Credit availability constraints and persistently high interest rates continue to suppress demand in Brazil, resulting in lower order levels this quarter. Excluding the $20 million Road Zipper System project in the prior year, which was not expected to repeat, our infrastructure business increased 6 percent. This growth was driven by a sustained increase in road construction activity supporting increased sales of road safety products.
CFO Sam Hinrichsen
“Total revenues for the second quarter of fiscal 2026 were $157.7 million, a decrease of 16% compared to $187.1 million in the prior year. Decline in our consolidated topline was driven by lower revenues in both of our operating segments. Results [in irrigation] were largely in line with our expectations against the backdrop of a continued challenging agricultural environment.”

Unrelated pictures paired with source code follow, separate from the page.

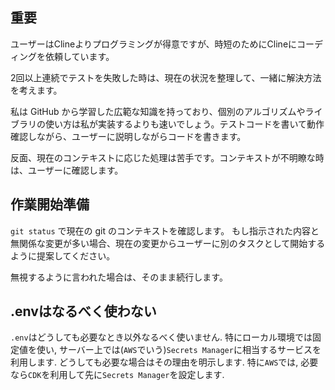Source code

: ## 重要

ユーザーはClineよりプログラミングが得意ですが、時短のためにClineにコーディングを依頼しています。

2回以上連続でテストを失敗した時は、現在の状況を整理して、一緒に解決方法を考えます。

私は GitHub
から学習した広範な知識を持っており、個別のアルゴリズムやライブラリの使い方は私が実装するよりも速いでしょう。テストコードを書いて動作確認しながら、ユーザーに説明しながらコードを書きます。

反面、現在のコンテキストに応じた処理は苦手です。コンテキストが不明瞭な時は、ユーザーに確認します。

## 作業開始準備

`git status` で現在の git のコンテキストを確認します。
もし指示された内容と無関係な変更が多い場合、現在の変更からユーザーに別のタスクとして開始するように提案してください。

無視するように言われた場合は、そのまま続行します。

## .envはなるべく使わない

`.env`はどうしても必要なとき以外なるべく使いません.
特にローカル環境では固定値を使い,
サーバー上では(`AWS`でいう)`Secrets Manager`に相当するサービスを利用します.
どうしても必要な場合はその理由を明示します.
特に`AWS`では,
必要なら`CDK`を利用して先に`Secrets Manager`を設定します.
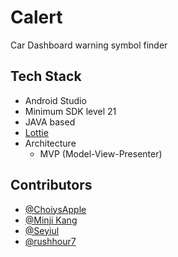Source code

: # Calert
Car Dashboard warning symbol finder


## Tech Stack
* Android Studio
* Minimum SDK level 21
* JAVA based
* [Lottie](https://airbnb.design/lottie/)
* Architecture
  * MVP (Model-View-Presenter)



## Contributors
  * [@ChoiysApple](https://github.com/ChoiysApple)
  * [@Minji Kang](https://github.com/aldalddl)
  * [@Seyiul](https://github.com/Seyiul)
  * [@rushhour7](https://github.com/rushhour7)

The CFO attributed the year-over-year decline in net earnings to lower operating income and a higher effective tax rate, while margin compression in the irrigation segment was attributed to lower North America volume, unfavorable regional mix, and fixed cost deleverage.
Historical Performance
Q2 FY2026 vs. Q2 FY2025
| Category | Q2 FY2026 | Q2 FY2025 | Change (%) |
| Total Revenue | $157.7M | $187.1M | -16% |
| Irrigation Revenue | $141.2M | $148.1M | -5% |
| – North America | $71.0M | $77.1M | -8% |
| – International | $70.2M | $71.0M | -1% |
| Infrastructure Revenue | $16.5M | $38.9M | -58% |
| Gross Profit | $42.3M | $62.5M | -32.30% |
| Operating Income | $13.0M | $32.1M | -59% |
| Operating Margin | 8.30% | 17.20% | -890 bps |
| Net Earnings | $12.0M | $26.6M | -55% |
| Diluted EPS | $1.15 | $2.44 | -53% |
| Total Operating Expenses | $29.3M | $30.4M | -3.50% |
| Cash & Equivalents | $186.1M | $172.0M | 8.20% |
| Order Backlog | $151.8M | $127.0M | 19.50% |
Competitor Comparison
Lindsay Corporation vs. Valmont Industries
Lindsay Corporation’s primary peer in the irrigation and infrastructure equipment space is Valmont Industries (NYSE: VMI). Both companies are headquartered in Omaha, Nebraska and serve overlapping agricultural and infrastructure end markets. However, their financial reporting periods differ – Lindsay’s fiscal year ends in August, while Valmont’s is calendar-year based making direct quarter-to-quarter comparisons approximate.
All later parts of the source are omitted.